PROVIDED INFORMATION =
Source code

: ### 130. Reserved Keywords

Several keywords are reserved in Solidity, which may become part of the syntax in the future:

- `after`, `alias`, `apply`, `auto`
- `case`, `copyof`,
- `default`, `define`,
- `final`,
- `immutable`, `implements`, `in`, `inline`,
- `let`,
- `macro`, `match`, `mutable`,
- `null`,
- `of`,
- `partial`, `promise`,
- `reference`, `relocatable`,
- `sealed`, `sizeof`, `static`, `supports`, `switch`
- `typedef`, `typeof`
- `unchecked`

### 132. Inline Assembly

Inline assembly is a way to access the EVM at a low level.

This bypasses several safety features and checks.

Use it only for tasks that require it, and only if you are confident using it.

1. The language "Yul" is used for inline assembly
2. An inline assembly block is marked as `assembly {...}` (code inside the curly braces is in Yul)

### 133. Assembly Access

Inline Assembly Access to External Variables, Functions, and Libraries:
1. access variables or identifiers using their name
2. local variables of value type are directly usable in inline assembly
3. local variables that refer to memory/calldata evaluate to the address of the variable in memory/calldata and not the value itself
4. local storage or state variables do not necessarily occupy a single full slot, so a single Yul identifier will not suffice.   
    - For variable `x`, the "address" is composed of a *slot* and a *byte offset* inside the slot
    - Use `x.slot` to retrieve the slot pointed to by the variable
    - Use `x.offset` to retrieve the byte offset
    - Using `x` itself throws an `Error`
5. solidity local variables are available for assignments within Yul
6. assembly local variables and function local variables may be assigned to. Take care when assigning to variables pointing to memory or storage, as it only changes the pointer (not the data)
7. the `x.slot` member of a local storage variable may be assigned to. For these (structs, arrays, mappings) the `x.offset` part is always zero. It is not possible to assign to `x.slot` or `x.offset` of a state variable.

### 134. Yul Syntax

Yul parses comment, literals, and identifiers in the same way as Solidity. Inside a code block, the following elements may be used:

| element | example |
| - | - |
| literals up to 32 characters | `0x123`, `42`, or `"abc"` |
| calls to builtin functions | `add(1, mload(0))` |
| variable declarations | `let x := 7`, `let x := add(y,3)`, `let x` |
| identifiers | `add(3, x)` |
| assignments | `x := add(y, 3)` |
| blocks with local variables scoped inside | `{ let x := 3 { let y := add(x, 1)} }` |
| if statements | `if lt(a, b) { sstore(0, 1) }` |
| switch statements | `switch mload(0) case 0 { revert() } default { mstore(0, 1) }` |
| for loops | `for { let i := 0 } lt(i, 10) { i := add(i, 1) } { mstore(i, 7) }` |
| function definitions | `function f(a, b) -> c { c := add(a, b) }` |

YOUR OBJECTIVE =
Having read the entries above, repeat them exactly.

FINAL ANSWER =
Source code

: ### 130. Reserved Keywords

Several keywords are reserved in Solidity, which may become part of the syntax in the future:

- `after`, `alias`, `apply`, `auto`
- `case`, `copyof`,
- `default`, `define`,
- `final`,
- `immutable`, `implements`, `in`, `inline`,
- `let`,
- `macro`, `match`, `mutable`,
- `null`,
- `of`,
- `partial`, `promise`,
- `reference`, `relocatable`,
- `sealed`, `sizeof`, `static`, `supports`, `switch`
- `typedef`, `typeof`
- `unchecked`

### 132. Inline Assembly

Inline assembly is a way to access the EVM at a low level.

This bypasses several safety features and checks.

Use it only for tasks that require it, and only if you are confident using it.

1. The language "Yul" is used for inline assembly
2. An inline assembly block is marked as `assembly {...}` (code inside the curly braces is in Yul)

### 133. Assembly Access

Inline Assembly Access to External Variables, Functions, and Libraries:
1. access variables or identifiers using their name
2. local variables of value type are directly usable in inline assembly
3. local variables that refer to memory/calldata evaluate to the address of the variable in memory/calldata and not the value itself
4. local storage or state variables do not necessarily occupy a single full slot, so a single Yul identifier will not suffice.   
    - For variable `x`, the "address" is composed of a *slot* and a *byte offset* inside the slot
    - Use `x.slot` to retrieve the slot pointed to by the variable
    - Use `x.offset` to retrieve the byte offset
    - Using `x` itself throws an `Error`
5. solidity local variables are available for assignments within Yul
6. assembly local variables and function local variables may be assigned to. Take care when assigning to variables pointing to memory or storage, as it only changes the pointer (not the data)
7. the `x.slot` member of a local storage variable may be assigned to. For these (structs, arrays, mappings) the `x.offset` part is always zero. It is not possible to assign to `x.slot` or `x.offset` of a state variable.

### 134. Yul Syntax

Yul parses comment, literals, and identifiers in the same way as Solidity. Inside a code block, the following elements may be used:

| element | example |
| - | - |
| literals up to 32 characters | `0x123`, `42`, or `"abc"` |
| calls to builtin functions | `add(1, mload(0))` |
| variable declarations | `let x := 7`, `let x := add(y,3)`, `let x` |
| identifiers | `add(3, x)` |
| assignments | `x := add(y, 3)` |
| blocks with local variables scoped inside | `{ let x := 3 { let y := add(x, 1)} }` |
| if statements | `if lt(a, b) { sstore(0, 1) }` |
| switch statements | `switch mload(0) case 0 { revert() } default { mstore(0, 1) }` |
| for loops | `for { let i := 0 } lt(i, 10) { i := add(i, 1) } { mstore(i, 7) }` |
| function definitions | `function f(a, b) -> c { c := add(a, b) }` |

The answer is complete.